Trying to remember the last time I’d pulled the duvet over limp thighs, I fell asleep. Asher who?
Here is a Parenting Truth: your kids don’t care what your night was like. Food poisoning, insomnia, burst pipe, sick sibling—doesn’t matter. The next morning, at 6:43 a.m., Maya resumed her bedtime mission with the subtlety of a radio blaring on after the electricity’s restored. “Whereth my chocolate clown?” she demanded, marching into my room.
“Good morning to you too.” I blinked awake. Jesus. Absinthe. Evil. “How’s my girl?”
“My chocolate clown, Mommy. I can’t find it anywhere, and you thaid I could have it today. Help.
Pleathe
. Pleathe, I thaid!”
“Your chocolate clown, let’s see . . .” As I swung a throbbing foot to the floor, the pain bookended in my skull.
“From my gift bag! From the circuth!”
“Next to the cookie jar. But that’s a special treat. You can have a little bit of it tonight if you eat a good dinner and do listening and cooperating.”
“It’th not there! Where ith it? Where?”
“Okay.” I used the headboard to get myself to my feet as Maya tugged her nightgown in distress. I put treats by the cookie jar because that’s where they went. Had I not put it there? Absinthe! Evil! “How ’bout we do a fun breakfast—”
“I don’t want a fun breakfatht! I want my chocolate clown!”
“Do you know how Dad’s getting to the karate thing today?” Wynn appeared at the door, a crust of drool at the side of his mouth. “In the bus with me or taking the train?”
“Um.” Walking was excruciating. “Babe, I don’t think he’s going.”
“He
is
,” Wynn insisted, his shoulders rounding. “He’s coming to see me in the exhibition match.”
“He’s flying in today for the Up Fronts,” I reminded him.
“What’s Up Fronts?” Maya asked.
“It’s where all the TV channels get together in a ballroom,” I stated to see if I could put a Disney spin on this, “to share their new shows and find out what commercials will run with them.” Nope. “I’m sorry, honey, there’s no good explanation. It’s a grown-up thing. Wynn, I’m sure he’ll call me when he lands and we can figure out a time this week to—”
“He landed last night,” Wynn interrupted, my ignorance counting against me.
“Right, okay. You guys aren’t leaving for the match until 3:00, right?”
Wynn twisted his fists into his pajama top. “He’s been gone all season.
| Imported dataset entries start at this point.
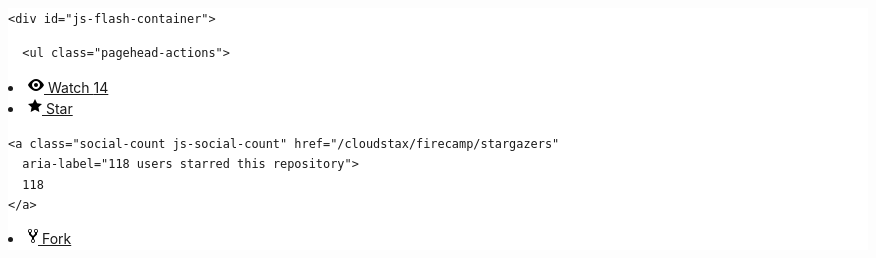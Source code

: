   </div>

  <div id="start-of-content" class="show-on-focus"></div>

    <div id="js-flash-container">
</div>



  <div role="main" class="application-main ">
        <div itemscope itemtype="http://schema.org/SoftwareSourceCode" class="">
    <div id="js-repo-pjax-container" data-pjax-container >
      







  <div class="pagehead repohead instapaper_ignore readability-menu experiment-repo-nav  ">
    <div class="repohead-details-container clearfix container">

      <ul class="pagehead-actions">
  <li>
      <a href="/login?return_to=%2Fcloudstax%2Ffirecamp"
    class="btn btn-sm btn-with-count tooltipped tooltipped-n"
    aria-label="You must be signed in to watch a repository" rel="nofollow">
    <svg class="octicon octicon-eye" viewBox="0 0 16 16" version="1.1" width="16" height="16" aria-hidden="true"><path fill-rule="evenodd" d="M8.06 2C3 2 0 8 0 8s3 6 8.06 6C13 14 16 8 16 8s-3-6-7.94-6zM8 12c-2.2 0-4-1.78-4-4 0-2.2 1.8-4 4-4 2.22 0 4 1.8 4 4 0 2.22-1.78 4-4 4zm2-4c0 1.11-.89 2-2 2-1.11 0-2-.89-2-2 0-1.11.89-2 2-2 1.11 0 2 .89 2 2z"/></svg>
    Watch
  </a>
  <a class="social-count" href="/cloudstax/firecamp/watchers"
     aria-label="14 users are watching this repository">
    14
  </a>

  </li>

  <li>
      <a href="/login?return_to=%2Fcloudstax%2Ffirecamp"
    class="btn btn-sm btn-with-count tooltipped tooltipped-n"
    aria-label="You must be signed in to star a repository" rel="nofollow">
    <svg class="octicon octicon-star" viewBox="0 0 14 16" version="1.1" width="14" height="16" aria-hidden="true"><path fill-rule="evenodd" d="M14 6l-4.9-.64L7 1 4.9 5.36 0 6l3.6 3.26L2.67 14 7 11.67 11.33 14l-.93-4.74z"/></svg>
    Star
  </a>

    <a class="social-count js-social-count" href="/cloudstax/firecamp/stargazers"
      aria-label="118 users starred this repository">
      118
    </a>

  </li>

  <li>
      <a href="/login?return_to=%2Fcloudstax%2Ffirecamp"
        class="btn btn-sm btn-with-count tooltipped tooltipped-n"
        aria-label="You must be signed in to fork a repository" rel="nofollow">
        <svg class="octicon octicon-repo-forked" viewBox="0 0 10 16" version="1.1" width="10" height="16" aria-hidden="true"><path fill-rule="evenodd" d="M8 1a1.993 1.993 0 0 0-1 3.72V6L5 8 3 6V4.72A1.993 1.993 0 0 0 2 1a1.993 1.993 0 0 0-1 3.72V6.5l3 3v1.78A1.993 1.993 0 0 0 5 15a1.993 1.993 0 0 0 1-3.72V9.5l3-3V4.72A1.993 1.993 0 0 0 8 1zM2 4.2C1.34 4.2.8 3.65.8 3c0-.65.55-1.2 1.2-1.2.65 0 1.2.55 1.2 1.2 0 .65-.55 1.2-1.2 1.2zm3 10c-.66 0-1.2-.55-1.2-1.2 0-.65.55-1.2 1.2-1.2.65 0 1.2.55 1.2 1.2 0 .65-.55 1.2-1.2 1.2zm3-10c-.66 0-1.2-.55-1.2-1.2 0-.65.55-1.2 1.2-1.2.65 0 1.2.55 1.2 1.2 0 .65-.55 1.2-1.2 1.2z"/></svg>
        Fork
      </a>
He hasn’t seen me spar or anything.”
“We’ll figure it out,” I reassured him. “As soon as he texts. And I go to the bathroom. Let’s get dressed.”
Wynn stepped into my path. “If he can’t go with me, then I want to go to his hotel after school.”
“After school you have your karate trip that you’ve been talking about for weeks.”
“I’ll skip it.”
“Wynn, for all we know Dad has a thing tonight.”
“He
doesn’t,
so why are you making me go to this stupid ass—”
“Hey,” I said sharply. “We don’t talk like that.”
“I want my chocolate clown!”
Maya pushed between us, sending me onto my ankle.
“Please,” I gasped. “Please be careful of Mommy’s feet.”
“I
ate
your chocolate clown,” Wynn declared with a vengeance that stunned us. Maya sucked in air for the wail to follow while he stared at me defiantly.
In the cornucopia of challenging parenting moments, this was among the ones I hated most. When your child’s gone farther than he wanted and you can’t help him return, your only option is to come down on what he just did and you both know it.
“Why would you eat her candy?” I demanded.
“Why won’t you let me see Dad?” he leveled back, the thin vein distinct at his temple.
“I
am
letting you see Dad. I just think it’s important for you to do the thing you wanted to do! Aren’t you going to see black belts from Beijing? Your whole karate class is going to be there. And Dad’s here all week. Now apologize to Maya.”
Wynn shrugged aggressively, imitating a much older kid, a kid capable of screeching out of the driveway in the family car. “No.”
“Apologize, Wynn.”
“I’m not apologizing because I’m not sorry.”
“You’re not sorry? She’s sobbing.” I went to lift her but couldn’t. Trying to embrace her while ballasting myself with a hand to the floor, I was blinded with rage.
When
he deigned to call, Blake would show our kids his hotel swimming pool, complimentary video games, and room service that probably prepared chocolate clowns to order. Meanwhile, I was the barrier. In addition to body piercing, motorcycles, and Big Gulps, I now stood between them and Daddy. “Apologize now.”
“No.”
“Apologize so I can go to the bathroom, get everyone dressed, and track down your fucking father!”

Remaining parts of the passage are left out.